The construction of the game of charades is important for a number of reasons. Jane declines to be a part of the game when asked, "In my ignorance I did not understand the term charades" but more importantly she is excluded by the party playing charades. Lady Ingram tells the gentleman, "she seems too stupid for any game of the sort". Once again, she becomes the spectator, observing people from a distance. Her exclusion from the game of charades comes at a time when her feelings for Mr Rochester are at their peak, "I had learnt to love Mr Rochester, I could not unlove him." She feels hopeless and agitated especially with Blanche Ingram's presence at Thornfield, who she thinks is going to be Mr Rochester's bride. Marriage, brides and imprisonment remain recurring themes during the whole game. Mr Rochester sits with his "clenched hands resting on his knees", "to his wrists were attached fetters". The concept of a prisoner at once applies to Jane's situation, especially when it is followed by a marriage scene where Blanche acts as Mr Rochester's bride. She feels imprisoned by her social and economic status that automatically exclude her from Rochester's list of potential brides. Blanche, on the other hand, is also pretty, which Jane is not. On the other hand, the prisoner scene is also reflective of Rochester's own situation with regards to his marriage with Bertha -- a marriage that he has to hide from everyone. The "begrimed face, the disordered dress... the desperate and scowling countenance, the rough, bristling hair... when he moved, a chain clanked." This description creates an ominous atmosphere, a certain sort of gloom. The chains and fetters represent the legal shackles that bind Rochester to Bertha and prevent him from remarrying.

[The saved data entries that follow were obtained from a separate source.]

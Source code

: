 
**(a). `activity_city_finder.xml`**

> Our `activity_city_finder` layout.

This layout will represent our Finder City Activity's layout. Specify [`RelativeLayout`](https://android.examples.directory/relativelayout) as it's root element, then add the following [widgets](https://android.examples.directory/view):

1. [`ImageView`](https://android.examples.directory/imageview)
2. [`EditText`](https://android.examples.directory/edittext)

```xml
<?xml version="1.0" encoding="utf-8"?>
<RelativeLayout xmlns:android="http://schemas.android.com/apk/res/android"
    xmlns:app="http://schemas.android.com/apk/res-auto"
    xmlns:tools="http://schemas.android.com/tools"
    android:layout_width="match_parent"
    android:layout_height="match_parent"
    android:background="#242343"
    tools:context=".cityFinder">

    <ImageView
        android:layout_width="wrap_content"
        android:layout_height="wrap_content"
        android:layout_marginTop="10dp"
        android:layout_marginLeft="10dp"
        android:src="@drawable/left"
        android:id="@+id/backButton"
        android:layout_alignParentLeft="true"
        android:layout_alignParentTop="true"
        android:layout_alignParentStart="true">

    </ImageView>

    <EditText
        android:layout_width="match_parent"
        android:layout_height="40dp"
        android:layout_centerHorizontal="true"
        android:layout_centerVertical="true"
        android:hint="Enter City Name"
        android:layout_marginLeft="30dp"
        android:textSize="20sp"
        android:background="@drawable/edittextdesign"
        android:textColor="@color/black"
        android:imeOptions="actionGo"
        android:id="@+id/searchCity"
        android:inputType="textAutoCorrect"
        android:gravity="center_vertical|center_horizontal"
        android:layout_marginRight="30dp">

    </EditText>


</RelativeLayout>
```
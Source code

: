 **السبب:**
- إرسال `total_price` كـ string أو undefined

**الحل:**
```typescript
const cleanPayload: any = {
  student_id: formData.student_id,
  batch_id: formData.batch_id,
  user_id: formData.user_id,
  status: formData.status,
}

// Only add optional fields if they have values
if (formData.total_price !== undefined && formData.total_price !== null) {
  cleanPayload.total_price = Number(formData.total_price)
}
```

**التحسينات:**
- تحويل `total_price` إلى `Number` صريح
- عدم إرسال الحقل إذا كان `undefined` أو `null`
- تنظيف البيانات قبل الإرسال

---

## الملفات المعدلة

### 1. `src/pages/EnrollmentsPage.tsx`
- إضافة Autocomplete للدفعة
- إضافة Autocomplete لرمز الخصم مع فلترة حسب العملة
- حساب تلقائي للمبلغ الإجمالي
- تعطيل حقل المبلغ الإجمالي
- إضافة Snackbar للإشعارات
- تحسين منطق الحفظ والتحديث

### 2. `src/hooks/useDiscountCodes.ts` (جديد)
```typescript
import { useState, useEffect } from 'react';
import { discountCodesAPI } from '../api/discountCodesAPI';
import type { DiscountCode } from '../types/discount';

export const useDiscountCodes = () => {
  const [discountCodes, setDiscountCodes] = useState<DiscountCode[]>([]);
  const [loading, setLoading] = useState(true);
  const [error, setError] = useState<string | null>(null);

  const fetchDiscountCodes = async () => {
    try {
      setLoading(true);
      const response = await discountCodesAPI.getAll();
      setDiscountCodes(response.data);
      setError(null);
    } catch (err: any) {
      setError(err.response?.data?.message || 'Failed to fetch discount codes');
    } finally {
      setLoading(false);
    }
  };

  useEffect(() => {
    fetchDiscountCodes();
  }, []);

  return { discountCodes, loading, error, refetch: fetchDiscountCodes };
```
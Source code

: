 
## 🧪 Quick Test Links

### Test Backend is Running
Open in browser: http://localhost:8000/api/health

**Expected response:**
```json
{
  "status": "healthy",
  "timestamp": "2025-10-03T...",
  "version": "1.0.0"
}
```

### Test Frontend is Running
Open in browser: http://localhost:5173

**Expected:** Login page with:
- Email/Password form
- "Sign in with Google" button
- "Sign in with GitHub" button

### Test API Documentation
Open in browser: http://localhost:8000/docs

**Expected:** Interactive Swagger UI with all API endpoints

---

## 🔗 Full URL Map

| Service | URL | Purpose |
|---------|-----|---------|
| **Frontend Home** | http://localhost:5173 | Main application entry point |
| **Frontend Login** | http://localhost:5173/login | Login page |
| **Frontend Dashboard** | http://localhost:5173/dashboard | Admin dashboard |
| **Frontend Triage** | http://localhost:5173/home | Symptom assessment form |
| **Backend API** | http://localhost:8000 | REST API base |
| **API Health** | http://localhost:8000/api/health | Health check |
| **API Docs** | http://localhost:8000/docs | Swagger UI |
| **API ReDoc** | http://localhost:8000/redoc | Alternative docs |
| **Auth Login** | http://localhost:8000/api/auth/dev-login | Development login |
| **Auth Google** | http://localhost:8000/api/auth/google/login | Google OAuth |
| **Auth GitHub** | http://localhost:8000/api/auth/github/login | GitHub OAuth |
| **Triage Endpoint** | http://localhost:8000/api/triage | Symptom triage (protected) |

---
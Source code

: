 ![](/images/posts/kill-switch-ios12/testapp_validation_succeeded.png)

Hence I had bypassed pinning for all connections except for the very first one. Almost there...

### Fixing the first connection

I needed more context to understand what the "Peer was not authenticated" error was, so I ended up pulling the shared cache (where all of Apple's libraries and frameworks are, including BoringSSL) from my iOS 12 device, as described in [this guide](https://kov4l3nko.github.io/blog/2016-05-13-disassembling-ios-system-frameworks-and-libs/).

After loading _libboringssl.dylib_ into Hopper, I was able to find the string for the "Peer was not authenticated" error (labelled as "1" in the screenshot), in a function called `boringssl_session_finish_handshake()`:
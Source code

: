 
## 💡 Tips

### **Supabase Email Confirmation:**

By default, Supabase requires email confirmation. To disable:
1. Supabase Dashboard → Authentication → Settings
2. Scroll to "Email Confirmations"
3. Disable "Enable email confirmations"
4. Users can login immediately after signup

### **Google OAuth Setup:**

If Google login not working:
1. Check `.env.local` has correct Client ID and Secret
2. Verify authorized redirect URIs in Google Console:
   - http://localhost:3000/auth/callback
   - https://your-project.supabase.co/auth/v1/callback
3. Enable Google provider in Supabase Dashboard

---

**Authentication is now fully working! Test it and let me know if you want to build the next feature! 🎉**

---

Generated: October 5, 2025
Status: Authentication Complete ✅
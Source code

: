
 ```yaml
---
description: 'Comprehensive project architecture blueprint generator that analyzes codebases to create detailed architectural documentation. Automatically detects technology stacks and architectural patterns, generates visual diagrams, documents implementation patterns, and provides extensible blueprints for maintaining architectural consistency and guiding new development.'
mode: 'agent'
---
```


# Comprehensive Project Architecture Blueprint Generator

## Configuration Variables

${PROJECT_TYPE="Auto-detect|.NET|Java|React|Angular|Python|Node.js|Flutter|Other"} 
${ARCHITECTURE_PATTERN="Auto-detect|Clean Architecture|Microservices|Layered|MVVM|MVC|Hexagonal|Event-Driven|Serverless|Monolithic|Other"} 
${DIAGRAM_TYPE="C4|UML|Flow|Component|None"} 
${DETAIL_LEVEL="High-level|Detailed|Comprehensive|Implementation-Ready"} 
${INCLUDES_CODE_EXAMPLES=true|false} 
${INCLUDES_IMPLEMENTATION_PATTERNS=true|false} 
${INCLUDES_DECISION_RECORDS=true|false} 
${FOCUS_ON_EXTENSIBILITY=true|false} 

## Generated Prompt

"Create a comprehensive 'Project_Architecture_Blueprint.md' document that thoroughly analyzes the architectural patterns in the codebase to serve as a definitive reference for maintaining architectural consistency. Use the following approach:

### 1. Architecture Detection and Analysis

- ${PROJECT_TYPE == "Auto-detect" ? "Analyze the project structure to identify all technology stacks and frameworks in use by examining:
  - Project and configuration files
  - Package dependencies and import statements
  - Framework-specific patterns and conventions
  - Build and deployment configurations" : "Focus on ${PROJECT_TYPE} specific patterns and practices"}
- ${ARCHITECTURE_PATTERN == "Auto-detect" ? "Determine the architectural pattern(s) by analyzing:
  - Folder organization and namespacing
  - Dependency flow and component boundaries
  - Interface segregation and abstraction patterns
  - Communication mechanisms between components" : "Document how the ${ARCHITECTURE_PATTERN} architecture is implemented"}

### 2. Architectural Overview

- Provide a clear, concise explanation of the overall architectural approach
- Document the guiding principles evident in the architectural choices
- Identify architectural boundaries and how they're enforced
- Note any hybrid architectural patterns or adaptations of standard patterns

The last game of charade, "Bridewell" itself is very symbolic. Bridewell was a mental asylum operated with Bethelam Hospital to correct the behaviour of women who were sexual deviants. In this scene, while on one level, Bertha is the female who is imprisoned and who is "intemperate and unchaste" and needs to be corrected, Jane becomes the symbolic Bridewell prisoner. For she feels her love for Mr Rochester is 'forbidden' because of her social and financial status and she cannot "unlove him now" but she must because as according to her, she is in no place to fall in love with Rochester. Her sense of exclusion is heightened by her own actions during this scene. For example, during the second game of charades, she immediately recognises the show as Eliezer and Rebecca but she chooses to remain silent for she has been called "too stupid" for this game.